2. Gather traditional holiday recipes from family members and create a family holiday cookbook. Then, teach younger family members how to make their favorite dishes. Involve them — don't just show them how.
3. Visit www.elfyourself.com, plug in your family members' photos and create free comical photos and videos of yourselves as elves. Simple, silly and very entertaining!
4. Visit a Christmas tree farm. The scent of the pines, crisp cool air and hot chocolate or cider will make for a memorable experience. Bring home a tree, a wreath or simply some greenery for decorating around the house.
5. On Christmas Eve, help young family members track Santa's progress online by visiting www.noradsanta.org. You can monitor Santa's progress across the world in six languages.
6. Plan a family volunteering project that involves all ages. Work at a homeless shelter, serve a holiday meal, collect toys or warm winter blankets and coats, or a holiday gift basket for a needy family.
7. Remember Christmas caroling? Revive the tradition! Head out as a group into your neighborhood and spread some holiday cheer.

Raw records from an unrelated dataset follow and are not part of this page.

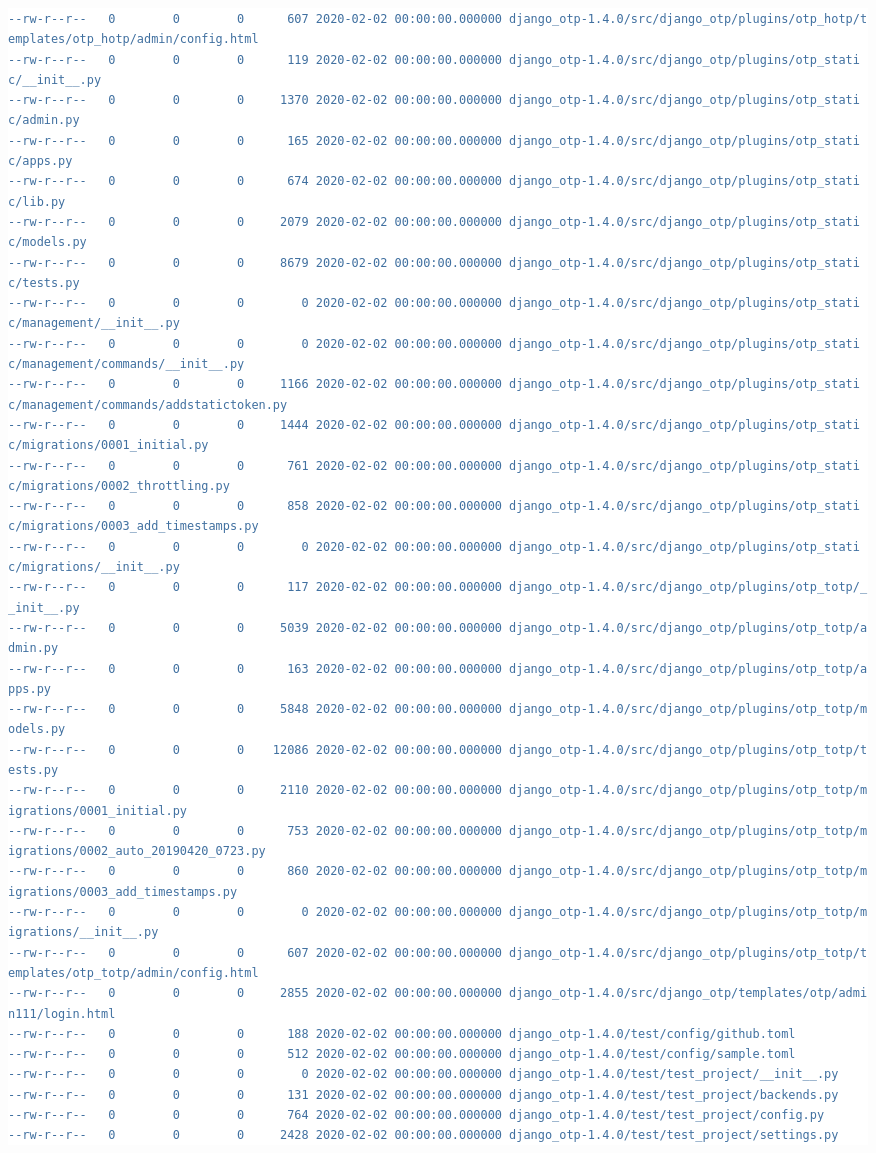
 ```diff
--rw-r--r--   0        0        0      607 2020-02-02 00:00:00.000000 django_otp-1.4.0/src/django_otp/plugins/otp_hotp/templates/otp_hotp/admin/config.html
--rw-r--r--   0        0        0      119 2020-02-02 00:00:00.000000 django_otp-1.4.0/src/django_otp/plugins/otp_static/__init__.py
--rw-r--r--   0        0        0     1370 2020-02-02 00:00:00.000000 django_otp-1.4.0/src/django_otp/plugins/otp_static/admin.py
--rw-r--r--   0        0        0      165 2020-02-02 00:00:00.000000 django_otp-1.4.0/src/django_otp/plugins/otp_static/apps.py
--rw-r--r--   0        0        0      674 2020-02-02 00:00:00.000000 django_otp-1.4.0/src/django_otp/plugins/otp_static/lib.py
--rw-r--r--   0        0        0     2079 2020-02-02 00:00:00.000000 django_otp-1.4.0/src/django_otp/plugins/otp_static/models.py
--rw-r--r--   0        0        0     8679 2020-02-02 00:00:00.000000 django_otp-1.4.0/src/django_otp/plugins/otp_static/tests.py
--rw-r--r--   0        0        0        0 2020-02-02 00:00:00.000000 django_otp-1.4.0/src/django_otp/plugins/otp_static/management/__init__.py
--rw-r--r--   0        0        0        0 2020-02-02 00:00:00.000000 django_otp-1.4.0/src/django_otp/plugins/otp_static/management/commands/__init__.py
--rw-r--r--   0        0        0     1166 2020-02-02 00:00:00.000000 django_otp-1.4.0/src/django_otp/plugins/otp_static/management/commands/addstatictoken.py
--rw-r--r--   0        0        0     1444 2020-02-02 00:00:00.000000 django_otp-1.4.0/src/django_otp/plugins/otp_static/migrations/0001_initial.py
--rw-r--r--   0        0        0      761 2020-02-02 00:00:00.000000 django_otp-1.4.0/src/django_otp/plugins/otp_static/migrations/0002_throttling.py
--rw-r--r--   0        0        0      858 2020-02-02 00:00:00.000000 django_otp-1.4.0/src/django_otp/plugins/otp_static/migrations/0003_add_timestamps.py
--rw-r--r--   0        0        0        0 2020-02-02 00:00:00.000000 django_otp-1.4.0/src/django_otp/plugins/otp_static/migrations/__init__.py
--rw-r--r--   0        0        0      117 2020-02-02 00:00:00.000000 django_otp-1.4.0/src/django_otp/plugins/otp_totp/__init__.py
--rw-r--r--   0        0        0     5039 2020-02-02 00:00:00.000000 django_otp-1.4.0/src/django_otp/plugins/otp_totp/admin.py
--rw-r--r--   0        0        0      163 2020-02-02 00:00:00.000000 django_otp-1.4.0/src/django_otp/plugins/otp_totp/apps.py
--rw-r--r--   0        0        0     5848 2020-02-02 00:00:00.000000 django_otp-1.4.0/src/django_otp/plugins/otp_totp/models.py
--rw-r--r--   0        0        0    12086 2020-02-02 00:00:00.000000 django_otp-1.4.0/src/django_otp/plugins/otp_totp/tests.py
--rw-r--r--   0        0        0     2110 2020-02-02 00:00:00.000000 django_otp-1.4.0/src/django_otp/plugins/otp_totp/migrations/0001_initial.py
--rw-r--r--   0        0        0      753 2020-02-02 00:00:00.000000 django_otp-1.4.0/src/django_otp/plugins/otp_totp/migrations/0002_auto_20190420_0723.py
--rw-r--r--   0        0        0      860 2020-02-02 00:00:00.000000 django_otp-1.4.0/src/django_otp/plugins/otp_totp/migrations/0003_add_timestamps.py
--rw-r--r--   0        0        0        0 2020-02-02 00:00:00.000000 django_otp-1.4.0/src/django_otp/plugins/otp_totp/migrations/__init__.py
--rw-r--r--   0        0        0      607 2020-02-02 00:00:00.000000 django_otp-1.4.0/src/django_otp/plugins/otp_totp/templates/otp_totp/admin/config.html
--rw-r--r--   0        0        0     2855 2020-02-02 00:00:00.000000 django_otp-1.4.0/src/django_otp/templates/otp/admin111/login.html
--rw-r--r--   0        0        0      188 2020-02-02 00:00:00.000000 django_otp-1.4.0/test/config/github.toml
--rw-r--r--   0        0        0      512 2020-02-02 00:00:00.000000 django_otp-1.4.0/test/config/sample.toml
--rw-r--r--   0        0        0        0 2020-02-02 00:00:00.000000 django_otp-1.4.0/test/test_project/__init__.py
--rw-r--r--   0        0        0      131 2020-02-02 00:00:00.000000 django_otp-1.4.0/test/test_project/backends.py
--rw-r--r--   0        0        0      764 2020-02-02 00:00:00.000000 django_otp-1.4.0/test/test_project/config.py
--rw-r--r--   0        0        0     2428 2020-02-02 00:00:00.000000 django_otp-1.4.0/test/test_project/settings.py
```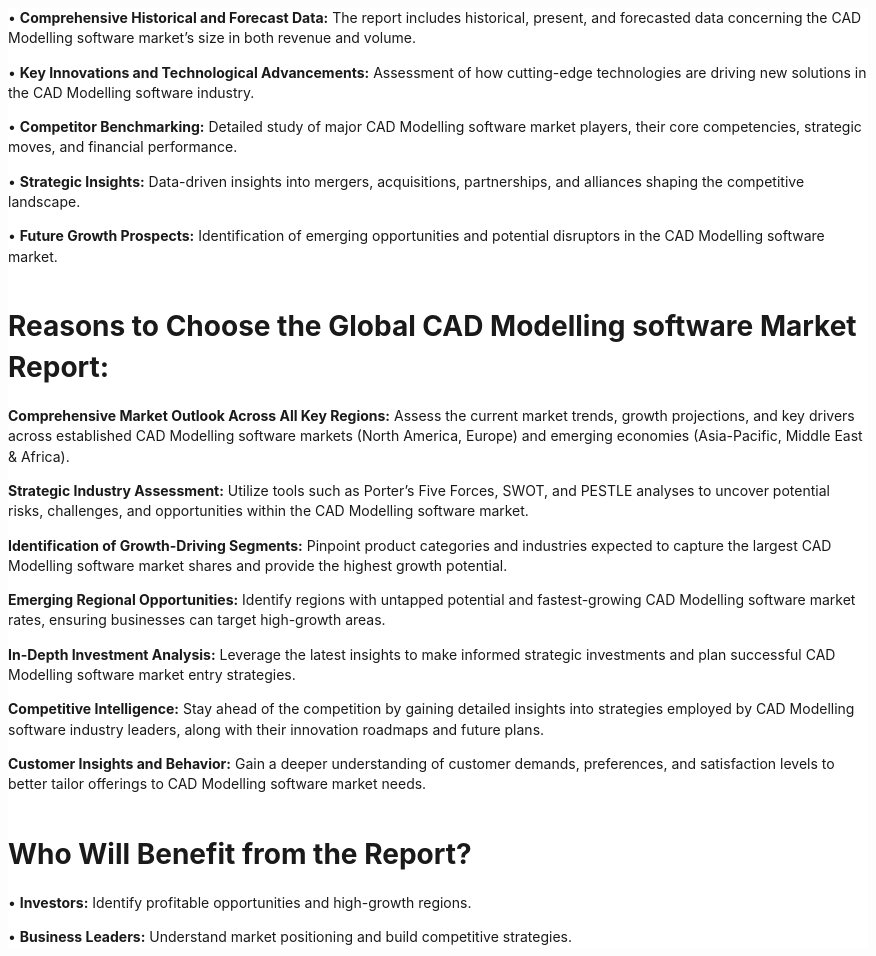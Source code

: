 • <strong>Comprehensive Historical and Forecast Data:</strong> The report includes historical, present, and forecasted data concerning the CAD Modelling software market’s size in both revenue and volume.

• <strong>Key Innovations and Technological Advancements:</strong> Assessment of how cutting-edge technologies are driving new solutions in the CAD Modelling software industry.

• <strong>Competitor Benchmarking:</strong> Detailed study of major CAD Modelling software market players, their core competencies, strategic moves, and financial performance.

• <strong>Strategic Insights:</strong> Data-driven insights into mergers, acquisitions, partnerships, and alliances shaping the competitive landscape.

• <strong>Future Growth Prospects:</strong> Identification of emerging opportunities and potential disruptors in the CAD Modelling software market.

# <strong>Reasons to Choose the Global CAD Modelling software Market Report:</strong>

<strong>Comprehensive Market Outlook Across All Key Regions:</strong>
Assess the current market trends, growth projections, and key drivers across established CAD Modelling software markets (North America, Europe) and emerging economies (Asia-Pacific, Middle East & Africa).

<strong>Strategic Industry Assessment:</strong>
Utilize tools such as Porter’s Five Forces, SWOT, and PESTLE analyses to uncover potential risks, challenges, and opportunities within the CAD Modelling software market.

<strong>Identification of Growth-Driving Segments:</strong>
Pinpoint product categories and industries expected to capture the largest CAD Modelling software market shares and provide the highest growth potential.

<strong>Emerging Regional Opportunities:</strong>
Identify regions with untapped potential and fastest-growing CAD Modelling software market rates, ensuring businesses can target high-growth areas.

<strong>In-Depth Investment Analysis:</strong>
Leverage the latest insights to make informed strategic investments and plan successful CAD Modelling software market entry strategies.

<strong>Competitive Intelligence:</strong>
Stay ahead of the competition by gaining detailed insights into strategies employed by CAD Modelling software industry leaders, along with their innovation roadmaps and future plans.

<strong>Customer Insights and Behavior:</strong>
Gain a deeper understanding of customer demands, preferences, and satisfaction levels to better tailor offerings to CAD Modelling software market needs.

# <strong>Who Will Benefit from the Report?</strong>

• <strong>Investors:</strong> Identify profitable opportunities and high-growth regions.

• <strong>Business Leaders:</strong> Understand market positioning and build competitive strategies.
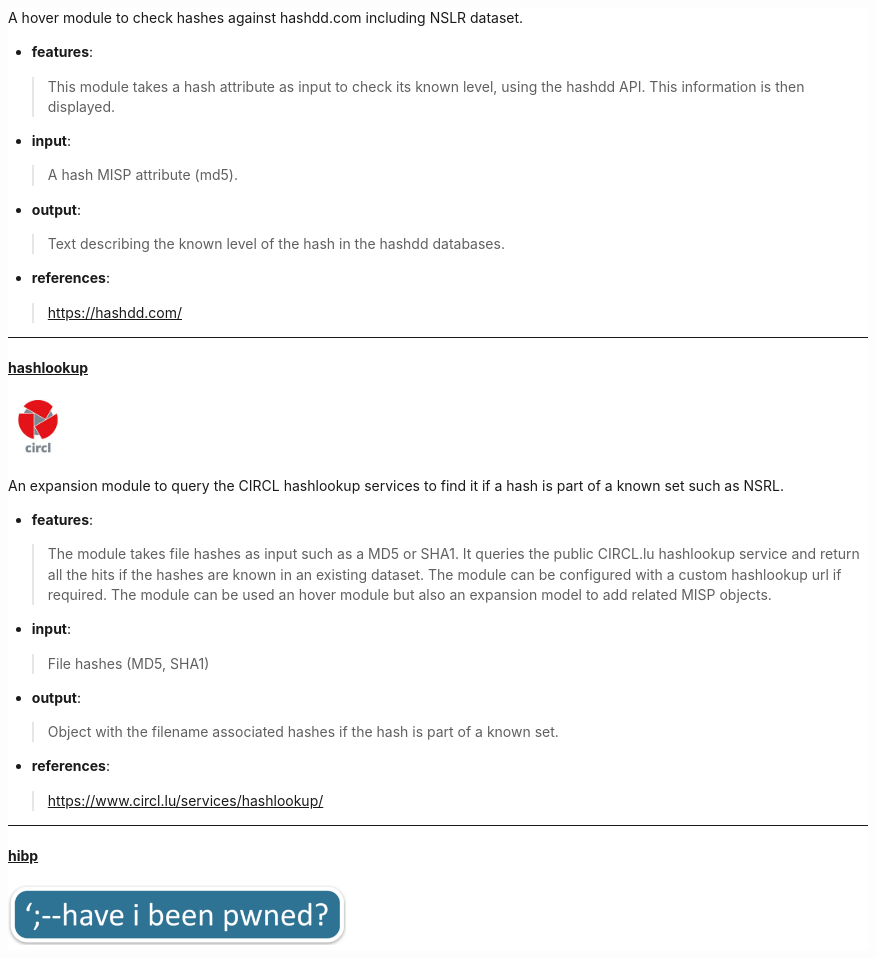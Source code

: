 A hover module to check hashes against hashdd.com including NSLR dataset.
- **features**:
>This module takes a hash attribute as input to check its known level, using the hashdd API. This information is then displayed.
- **input**:
>A hash MISP attribute (md5).
- **output**:
>Text describing the known level of the hash in the hashdd databases.
- **references**:
>https://hashdd.com/

-----

#### [hashlookup](https://github.com/MISP/misp-modules/tree/main/misp_modules/modules/expansion/hashlookup.py)

<img src=logos/circl.png height=60>

An expansion module to query the CIRCL hashlookup services to find it if a hash is part of a known set such as NSRL.
- **features**:
>The module takes file hashes as input such as a MD5 or SHA1.
> It queries the public CIRCL.lu hashlookup service and return all the hits if the hashes are known in an existing dataset. The module can be configured with a custom hashlookup url if required.
> The module can be used an hover module but also an expansion model to add related MISP objects.
>
- **input**:
>File hashes (MD5, SHA1)
- **output**:
>Object with the filename associated hashes if the hash is part of a known set.
- **references**:
>https://www.circl.lu/services/hashlookup/

-----

#### [hibp](https://github.com/MISP/misp-modules/tree/main/misp_modules/modules/expansion/hibp.py)

<img src=logos/hibp.png height=60>

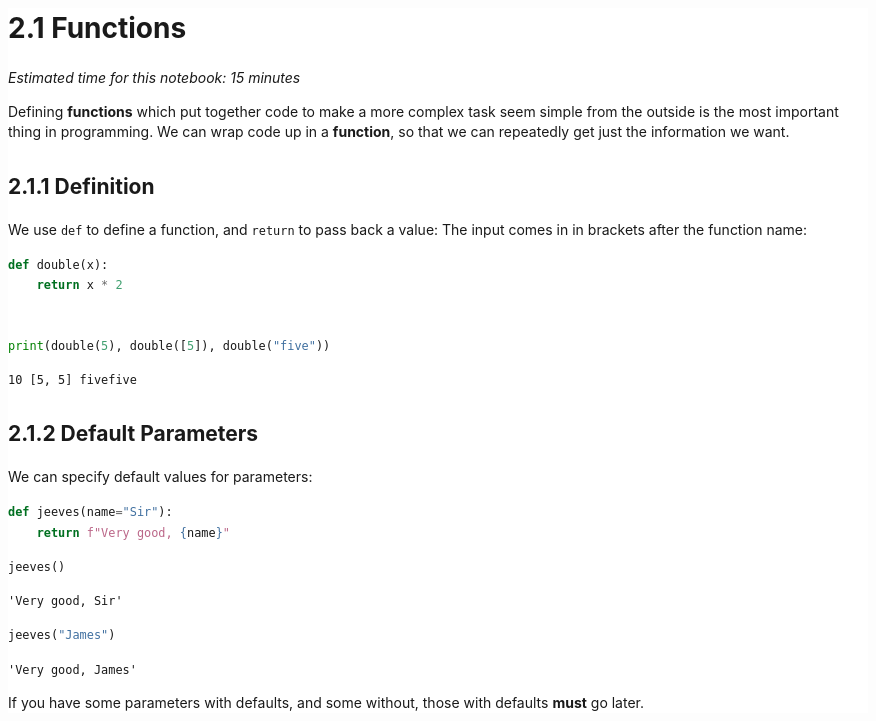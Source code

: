 # 2.1 Functions

*Estimated time for this notebook: 15 minutes*

Defining **functions** which put together code to make a more complex task seem simple from the outside is the most important thing in programming.
We can wrap code up in a **function**, so that we can repeatedly get just the information we want.


## 2.1.1 Definition

We use `def` to define a function, and `return` to pass back a value:
The input comes in in brackets after the function name:



```python
def double(x):
    return x * 2


print(double(5), double([5]), double("five"))
```

    10 [5, 5] fivefive


## 2.1.2 Default Parameters

We can specify default values for parameters:


```python
def jeeves(name="Sir"):
    return f"Very good, {name}"
```


```python
jeeves()
```




    'Very good, Sir'




```python
jeeves("James")
```




    'Very good, James'



If you have some parameters with defaults, and some without, those with defaults **must** go later.
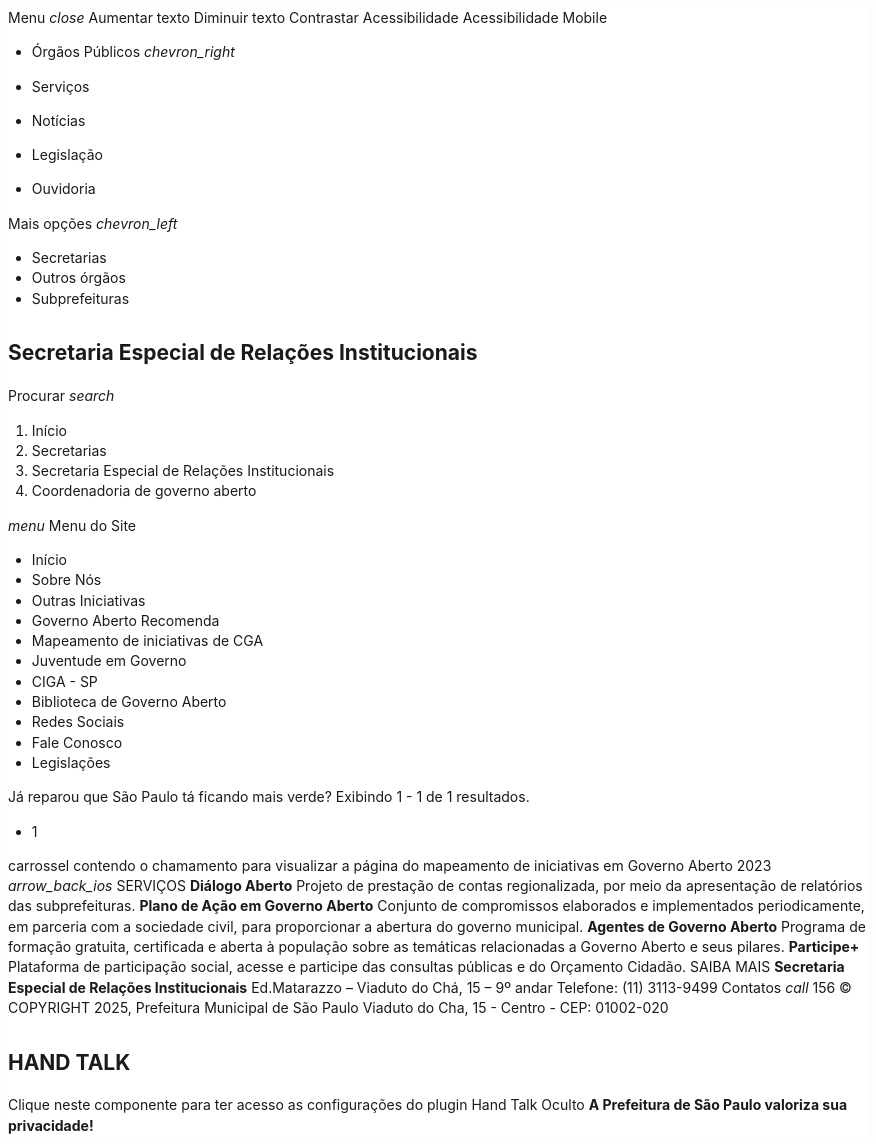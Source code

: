 
Menu _close_
Aumentar texto Diminuir texto Contrastar Acessibilidade Acessibilidade Mobile
  * Órgãos Públicos _chevron_right_
  * Serviços
  * Notícias


  * Legislação 
  * Ouvidoria 


Mais opções _chevron_left_
  * Secretarias
  * Outros órgãos
  * Subprefeituras


##  Secretaria Especial de Relações Institucionais
Procurar _search_
  1. Início 
  2. Secretarias 
  3. Secretaria Especial de Relações Institucionais
  4. Coordenadoria de governo aberto


_menu_ Menu do Site
  * Início
  * Sobre Nós
  * Outras Iniciativas
  * Governo Aberto Recomenda
  * Mapeamento de iniciativas de CGA
  * Juventude em Governo
  * CIGA - SP
  * Biblioteca de Governo Aberto
  * Redes Sociais
  * Fale Conosco
  * Legislações


Já reparou que São Paulo tá ficando mais verde?
Exibindo 1 - 1 de 1 resultados.
  * 1


carrossel contendo o chamamento para visualizar a página do mapeamento de iniciativas em Governo Aberto 2023 
_arrow_back_ios_
SERVIÇOS
**Diálogo Aberto** Projeto de prestação de contas regionalizada, por meio da apresentação de relatórios das subprefeituras. 
**Plano de Ação em Governo Aberto** Conjunto de compromissos elaborados e implementados periodicamente, em parceria com a sociedade civil, para proporcionar a abertura do governo municipal. 
**Agentes de Governo Aberto** Programa de formação gratuita, certificada e aberta à população sobre as temáticas relacionadas a Governo Aberto e seus pilares. 
**Participe+** Plataforma de participação social, acesse e participe das consultas públicas e do Orçamento Cidadão. 
SAIBA MAIS
**Secretaria Especial de Relações Institucionais**
Ed.Matarazzo – Viaduto do Chá, 15 – 9º andar Telefone: (11) 3113-9499
Contatos
_call_ 156
© COPYRIGHT 2025, Prefeitura Municipal de São Paulo Viaduto do Cha, 15 - Centro - CEP: 01002-020
##  HAND TALK 
Clique neste componente para ter acesso as configurações do plugin Hand Talk 
Oculto
**A Prefeitura de São Paulo valoriza sua privacidade!**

8. Eat dessert first. The holidays are the perfect time to try some silliness. Why not? The kids will love it and the grown-ups will feel like kids again.
9. Have a holiday pajama party. All generations can don holiday pj's, make popcorn and watch a holiday movie together. Have a prize for the craziest pajamas!
10. Make present shopping easier by visiting www.Elfster.com or www.SecretSanta.com to set up a family gift exchange, if your family has grown too large to give a gift to everyone. You can also post wish lists or learn about the newest trends in gifts this season.